NBC already has been working with cable operators Comcast Corp. and Time Warner Cable on VOD. "This is going to be a business over time that could be quite significant," Wright said.
Wright mentioned one USA Network property —The Dead Zone
— as one show that could "easily be sold on an on-demand basis."
Just what kind of revenue stream NBC Universal will be able to derive from a VOD service has yet to be determined. Most cable operators offer VOD at no charge: It is used as either an enhancement to pay-per-view or as a retention tool.
Advertising would be key. "There's no reason in the world why on-demand would not have advertising wraparounds in it, and it's just a question of the cleverness of matching the marketing needs of an advertiser with a program that has the same audience attraction," Wright said.
Shoring up USA Network — and its cable license fees — is emerging as one priority. USA's per-subscriber rates run from 32 cents to 42 cents, depending on the size of the operator, according to a previous report in Multichannel News.
Vivendi chairman Jean-René Fourtou, in another analyst call, didn't specifically address USA or affiliate fees, but hinted that future talks might have been tricky.
"Our own assets in L.A. were at risk," Fourtou said. "We had two good channels, but small in the world of U.S. TV. We could have had difficulty in renegotiating with cable operators."
Wright hinted that NBC could use its considerable broadcast muscle to gain long-term deals with cable operators.
"We have a good relationship with the cable industry," Wright said. "We have long-term agreements, we have some short-term agreements that they have. We will work hard to turn them into long-term agreements as we get past the closing."
Final terms of the deal did not deviate much from the original proposal announced on Sept. 2.
The combined entity has a value of $43 billion. Shareholders in VUE parent Vivendi Universal get $3.8 billion of cash: $3.3 billion goes to Vivendi for its 86% VUE stake.

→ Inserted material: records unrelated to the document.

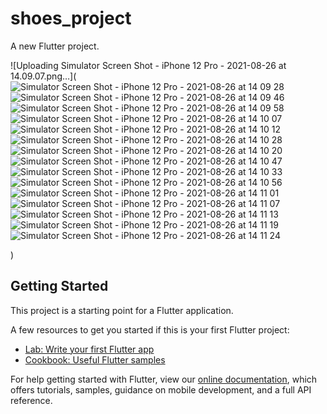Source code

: # shoes_project

A new Flutter project.


![Uploading Simulator Screen Shot - iPhone 12 Pro - 2021-08-26 at 14.09.07.png…](
![Simulator Screen Shot - iPhone 12 Pro - 2021-08-26 at 14 09 28](https://user-images.githubusercontent.com/16714870/130921632-9d985c47-e366-45a5-b591-d2752795e62c.png)
![Simulator Screen Shot - iPhone 12 Pro - 2021-08-26 at 14 09 46](https://user-images.githubusercontent.com/16714870/130921637-fd54a756-de4f-4cb8-9aea-0dcb4c0eeb93.png)
![Simulator Screen Shot - iPhone 12 Pro - 2021-08-26 at 14 09 58](https://user-images.githubusercontent.com/16714870/130921638-2a5db64f-e5fc-44e7-9a55-3a194e162dc0.png)
![Simulator Screen Shot - iPhone 12 Pro - 2021-08-26 at 14 10 07](https://user-images.githubusercontent.com/16714870/130921639-65b69510-0a2f-4775-be5c-b1d8d52b075f.png)
![Simulator Screen Shot - iPhone 12 Pro - 2021-08-26 at 14 10 12](https://user-images.githubusercontent.com/16714870/130921642-16b3d9a1-5042-4ea7-afc2-cfda12fd580a.png)
![Simulator Screen Shot - iPhone 12 Pro - 2021-08-26 at 14 10 28](https://user-images.githubusercontent.com/16714870/130921646-dfe05521-f9fa-4dad-a07e-6e2e1facb9ac.png)
![Simulator Screen Shot - iPhone 12 Pro - 2021-08-26 at 14 10 20](https://user-images.githubusercontent.com/16714870/130921649-c6fc7cf1-b053-44fe-8cbe-880b5812f0bf.png)
![Simulator Screen Shot - iPhone 12 Pro - 2021-08-26 at 14 10 47](https://user-images.githubusercontent.com/16714870/130921651-47b783b9-d72c-449a-98ec-5a3b3c239ee3.png)
![Simulator Screen Shot - iPhone 12 Pro - 2021-08-26 at 14 10 33](https://user-images.githubusercontent.com/16714870/130921653-f9cadfee-e0c5-4add-b31a-01cf9f92942a.png)
![Simulator Screen Shot - iPhone 12 Pro - 2021-08-26 at 14 10 56](https://user-images.githubusercontent.com/16714870/130921657-43093334-ea87-4a45-9e4d-19ac58e88b5a.png)
![Simulator Screen Shot - iPhone 12 Pro - 2021-08-26 at 14 11 01](https://user-images.githubusercontent.com/16714870/130921659-5a407cbe-5728-4988-91e6-128601b8ce95.png)
![Simulator Screen Shot - iPhone 12 Pro - 2021-08-26 at 14 11 07](https://user-images.githubusercontent.com/16714870/130921662-e4746f87-2056-469a-a04e-8402b95d0c56.png)
![Simulator Screen Shot - iPhone 12 Pro - 2021-08-26 at 14 11 13](https://user-images.githubusercontent.com/16714870/130921664-85b6a4d4-03aa-4657-b2be-c5082d0b68c5.png)
![Simulator Screen Shot - iPhone 12 Pro - 2021-08-26 at 14 11 19](https://user-images.githubusercontent.com/16714870/130921667-1ce7eec6-65f9-4a2b-847d-8d8312ad2991.png)
![Simulator Screen Shot - iPhone 12 Pro - 2021-08-26 at 14 11 24](https://user-images.githubusercontent.com/16714870/130921668-9667f881-dd88-49de-9c8d-1e285a443103.png)


)


## Getting Started

This project is a starting point for a Flutter application.

A few resources to get you started if this is your first Flutter project:

- [Lab: Write your first Flutter app](https://flutter.dev/docs/get-started/codelab)
- [Cookbook: Useful Flutter samples](https://flutter.dev/docs/cookbook)

For help getting started with Flutter, view our
[online documentation](https://flutter.dev/docs), which offers tutorials,
samples, guidance on mobile development, and a full API reference.
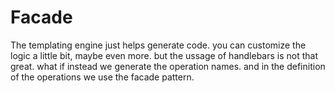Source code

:# Facade

The templating engine just helps generate code.
you can customize the logic a little bit, maybe even more. but the ussage of handlebars is not that great.
what if instead we generate the operation names.
and in the definition of the operations we use the facade pattern.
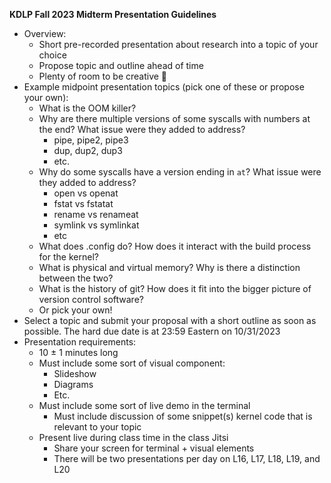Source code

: **KDLP Fall 2023 Midterm Presentation Guidelines**

* Overview:
  * Short pre-recorded presentation about research into a topic of your choice
  * Propose topic and outline ahead of time
  * Plenty of room to be creative 🙂
* Example midpoint presentation topics (pick one of these or propose your own):
  * What is the OOM killer?
  * Why are there multiple versions of some syscalls with numbers at the end? What issue were they added to address?
    * pipe, pipe2, pipe3
    * dup, dup2, dup3
    * etc.
  * Why do some syscalls have a version ending in `at`? What issue were they added to address?
    * open vs openat
    * fstat vs fstatat
    * rename vs renameat
    * symlink vs symlinkat
    * etc
  * What does .config do? How does it interact with the build process for the kernel?
  * What is physical and virtual memory? Why is there a distinction between the two?
  * What is the history of git? How does it fit into the bigger picture of version control software?
  * Or pick your own!
* Select a topic and submit your proposal with a short outline as soon as possible. The hard due date is at 23:59 Eastern on 10/31/2023
* Presentation requirements:
  * 10 ± 1 minutes long
  * Must include some sort of visual component:
    * Slideshow
    * Diagrams
    * Etc.
  * Must include some sort of live demo in the terminal
    * Must include discussion of some snippet(s) kernel code that is relevant to your topic
  * Present live during class time in the class Jitsi
    * Share your screen for terminal + visual elements
    * There will be two presentations per day on L16, L17, L18, L19, and L20
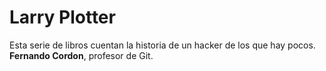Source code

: # Larry Plotter

Esta serie de libros cuentan la historia de un hacker de los que hay pocos.
**Fernando Cordon**, profesor de Git.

NBC Universal assumes $1.7 billion in Vivendi debt. Another $8.5 billion in valuation comes from Vivendi's 20% stake in NBC Universal.
Vivendi can begin cashing out of the partnership in 2006, for $3 billion, or in 2007, for $4 billion. It also could participate in an initial public offering of its stake.
Should Vivendi continue to hold 20% of NBC Universal in 2009, NBC can buy it out at fair-market value or the current value of the transaction, about 14 times cash flow.
Vivendi chief operating officer Jean-Bernard Levy said the deal confirmed VUE's value "because after due diligence there is no change in the value of the business."
NBC Universal expects to have revenue of $14 billion in its first full year, growing to $15 billion the second year.
Cash flow, expected to be $3.5 billion in the first year, would grow 10% in the second, the company estimated.